Sans trop réfléchir, Bodichiev revint aux ogives gothiques de la fenêtre et pesa sur le bord du cadre d’un des battants, puis de l’autre — qui céda sans problème, il s’ouvrit vers l’intérieur. Balayant la neige accumulée sur l’appui (heureusement qu’il avait mis ses gants), Bodichiev se hissa, se tira avec ses deux bras, et avec un grognement, glissant à moitié, sauta dans la pièce. Il faisait presque plus froid dedans que dehors, se dit-il machinalement, en regardant autour de lui. Il allait ouvrir à Bellamy quand quelque chose attira son attention, de l’autre côté de la longue table qui, couverte d’une nappe en toile cirée, partageait presque la grande pièce en deux.

« Professeur… » murmura-t-il en s’approchant, mais plus personne ne pouvait l’entendre. Il hésita à se pencher, mais ça semblait inutile. La scène ne laissait guère de place au doute. Les lèvres pincées, il alla plutôt ouvrir à l’autre :

« Entrez-entrez, mais faite bien attention, ne touchez à rien ! » ordonna-t-il à un Bellamy interdit. Le grand gaillard s’avança juste de quelques pas.

« Je suis désolé, le professeur O’Brien est mort », annonça Bodichiev avec un vague geste en direction de la table sous laquelle gisait le corps.

Bellamy resta immobile, les bras serrés sur son corps comme se protéger des coups du sort. Ses lèvres épaisses remuèrent un peu, sans un son, avant qu’il ne prononce :

« Il est mort ? »

Sans lui répondre, Bodivhiev lui avait tourné le dos et était revenu auprès du pauvre professeur O’Brien, dont la forme menue se tenait prostrée au sol, sur le carrelage. Il avait presque glissé sous la table. Une tache sombre maculait le devant de sa veste en poil de chameau, et non loin de lui gisait la forme brutale et compacte d’un revolver. Le détective observa tout, attentif, essayant de fixer d’un regard les éléments de la macabre scène. Un bruit derrière lui le fit se retourner : l’air confus, pataud, Bellamy venait de renverser une paire de lourds brodequins, près de la porte.

« Je ne les avais pas vues, les chaussures d’O’Brien… » balbutia-t-il. Il n’arborait plus son teint rougeaud habituel ni les fossettes de sa faconde presque exagérée, tout juste si l’ancien rugbyman ne tremblait pas.

« Ne bougez pas, lui intima Bodichiev, ou plutôt si, allez donc appeler la police, s’il vous plaît. »

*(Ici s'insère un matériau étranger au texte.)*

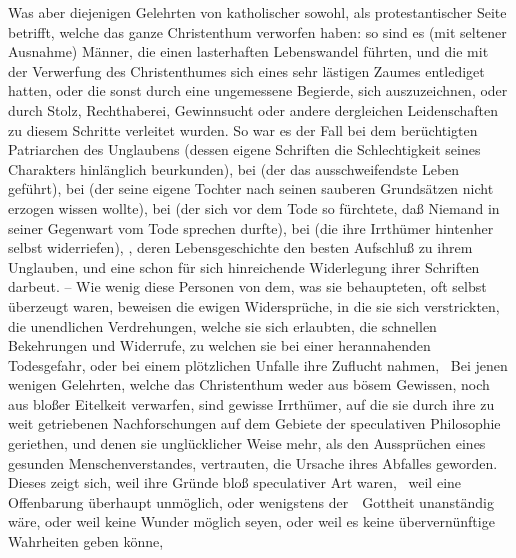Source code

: \begin{aufza}
\begin{aufzb}
\item Was aber diejenigen Gelehrten von katholischer sowohl, als protestantischer Seite betrifft, welche das ganze Christenthum verworfen haben: so sind es (mit seltener Ausnahme) Männer, die einen lasterhaften Lebenswandel führten, und die mit der Verwerfung des Christenthumes sich eines sehr lästigen Zaumes entlediget hatten, oder die sonst durch eine ungemessene Begierde, sich auszuzeichnen, oder durch Stolz, Rechthaberei, Gewinnsucht oder andere dergleichen Leidenschaften zu diesem Schritte verleitet wurden. So war es der Fall bei dem berüchtigten Patriarchen des Unglaubens  (dessen eigene Schriften die Schlechtigkeit seines Charakters hinlänglich beurkunden), bei  (der das ausschweifendste Leben geführt), bei  (der seine eigene Tochter nach seinen sauberen Grundsätzen nicht erzogen wissen wollte), bei  (der sich vor dem Tode so fürchtete, daß Niemand in seiner Gegenwart vom Tode sprechen durfte), bei  (die ihre Irrthümer hintenher selbst widerriefen),  \uA , deren Lebensgeschichte den besten Aufschluß zu ihrem Unglauben, und eine schon für sich hinreichende Widerlegung ihrer Schriften darbeut. -- Wie wenig diese Personen von dem, was sie behaupteten, oft selbst überzeugt waren, beweisen die ewigen Widersprüche, in die sie sich verstrickten, die unendlichen Verdrehungen, welche sie sich erlaubten, die schnellen Bekehrungen und Widerrufe, zu welchen sie bei einer herannahenden Todesgefahr, oder bei einem plötzlichen Unfalle ihre Zuflucht nahmen, \usw\ Bei jenen wenigen Gelehrten, welche das Christenthum weder aus bösem Gewissen, noch aus bloßer Eitelkeit verwarfen, sind gewisse Irrthümer, auf die sie durch ihre zu weit getriebenen Nachforschungen auf dem Gebiete der speculativen Philosophie geriethen, und denen sie unglücklicher Weise mehr, als den Aussprüchen eines gesunden Menschenverstandes, vertrauten, die Ursache ihres Abfalles geworden. Dieses zeigt sich, weil ihre Gründe bloß speculativer Art waren, \zB\ weil eine Offenbarung überhaupt unmöglich, oder wenigstens der~\ Gottheit unanständig wäre, oder weil keine Wunder möglich seyen, oder weil es keine übervernünftige Wahrheiten geben könne, \udgl\ 

\end{aufzb}
\end{aufza}
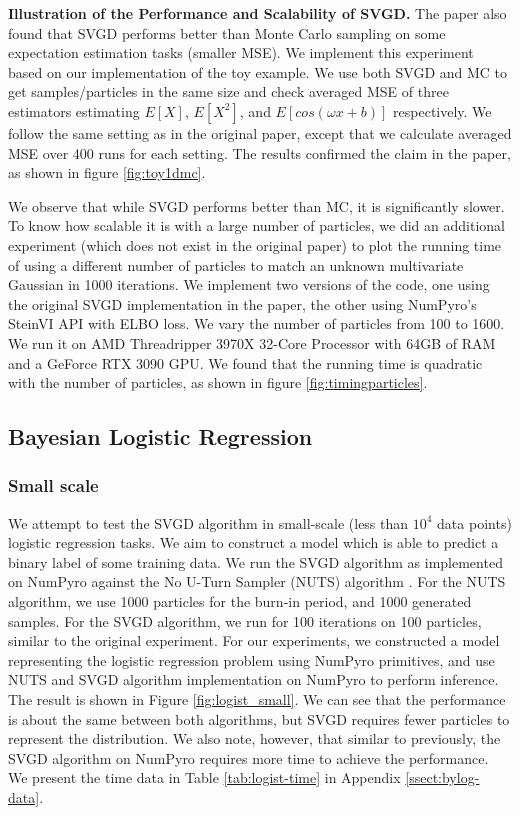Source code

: \noindent\textbf{Illustration of the Performance and Scalability of SVGD.} The paper also found that SVGD performs better than Monte Carlo sampling on some expectation estimation tasks (smaller MSE). We implement this experiment based on our implementation of the toy example. We use both SVGD and MC to get samples/particles in the same size and check averaged MSE of three estimators estimating $E[X]$, $E[X^2]$, and $E[cos(\omega x + b)]$ respectively. We follow the same setting as in the original paper, except that we calculate averaged MSE over 400 runs for each setting. The results confirmed the claim in the paper, as shown in figure \ref{fig:toy1dmc}.



We observe that while SVGD performs better than MC, it is significantly slower. To know how scalable it is with a large number of particles, we did an additional experiment (which does not exist in the original paper) to plot the running time of using a different number of particles to match an unknown multivariate Gaussian in 1000 iterations. We implement two versions of the code, one using the original SVGD implementation in the paper, the other using NumPyro's SteinVI API with ELBO loss. We vary the number of particles from 100 to 1600. We run it on AMD Threadripper 3970X 32-Core Processor with 64GB of RAM and a GeForce RTX 3090 GPU. We found that the 
running time is quadratic with the number of particles, as shown in figure \ref{fig:timingparticles}.



\subsection{Bayesian Logistic Regression}
\subsubsection{Small scale}
We attempt to test the SVGD algorithm in small-scale (less than $10^4$ data points) logistic regression tasks. We aim to construct a model which is able to predict a binary label of some training data. We run the SVGD algorithm as implemented on NumPyro against the No U-Turn Sampler (NUTS) algorithm \cite{nuts}. For the NUTS algorithm, we use 1000 particles for the burn-in period, and 1000 generated samples. For the SVGD algorithm, we run for 100 iterations on 100 particles, similar to the original experiment. For our experiments, we constructed a model representing the logistic regression problem using NumPyro primitives, and use NUTS and SVGD algorithm implementation on NumPyro to perform inference. The result is shown in Figure \ref{fig:logist_small}. We can see that the performance is about the same between both algorithms, but SVGD requires fewer particles to represent the distribution. We also note, however, that similar to previously, the SVGD algorithm on NumPyro requires more time to achieve the performance. We present the time data in Table \ref{tab:logist-time} in Appendix \ref{ssect:bylog-data}.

L’autre acquiesça d’un mouvement de la tête et ne demanda pas son reste pour sortir. Bodichiev resté seul se retourna de nouveau vers le corps. Deux jours qu’il était là et voilà qu’un mort lui tombait dessus. (…)

#2988

Je ne suis pas assez âgé pour me souvenir de la sortie de l’ultime roman de Simenon, Maigret et monsieur Charles, en 1972 – que je viens de relire, beau roman triste pour terminer sa carrière, je ne l’avais lu qu’une fois, il y a longtemps. Je suis en revanche d’un millésime suffisant pour me rappeler à la devanture de la librairie des Toulouses, à Cergy, cet Hercule Poirot quitte la scène qui en 1976 clôtura la carrière du petit détective et de sa vieille biographe – et que je me suis toujours refusé à lire, ne voulant point voir mourir mon héros.

#2987

« Il fait un jour de fin d’hiver clair et froid, de ce bleu métallique et luisant de zinc neuf qu’on voit au ciel des dernières gelées quand les jours allongent ; la sécheresse de ce froid est tonique et exhilarante. » (Julien Gracq) De plus un important vol de grues cendrées rasa ce midi le bas de mon coin de ciel, dont les klaxons et les silhouettes en croix me ravirent.

#2986

« Il s’offrît un verre de bière. Il avait promis au docteur Pardon de ne plus exagérer. Mais pouvait-on dire qu’il est exagéré de boire, pour toute une journée, trois verres de bière à la pression ? » Maigret picole tranquillement, moi pas, ma drogue de prédilection étant le thé. Et je n’exagère plus : je suis passé ces dernières années de trois théières par jour, ce qui était sans doute un tantinet trop, à une théière et demi tout au plus. Imperceptiblement, les habitudes changent, je m’humecte moins.

#2985

Je relis (pour la troisième fois me semble-t-il) ce délicieux polar de 1933, qui constitue pour moi l’une des pièces de cette « collection imaginaire » qui réunirait les fictions académiques. Small World de David Lodge m’introduisit à ce type d’univers, je crois, les universitaires et les étudiants, dans des éclats de rire, puis j’ai lu aussi bien les Robertson Davies que la fantasy Tam Lin de la trop rare Pamela Dean, ou bien le si beau et sérieux Brideshead Revisited d’Evelyn Waugh, le curieux roman de jeunesse de son frère Alec, The Loom of Youth, tant de polars situés à Oxford ou à Cambridge… Des livres exsudant la senteur d’autres vieux livres, l’air raréfié des hautes études, les frasques universitaires, les intrigues de quadrangle…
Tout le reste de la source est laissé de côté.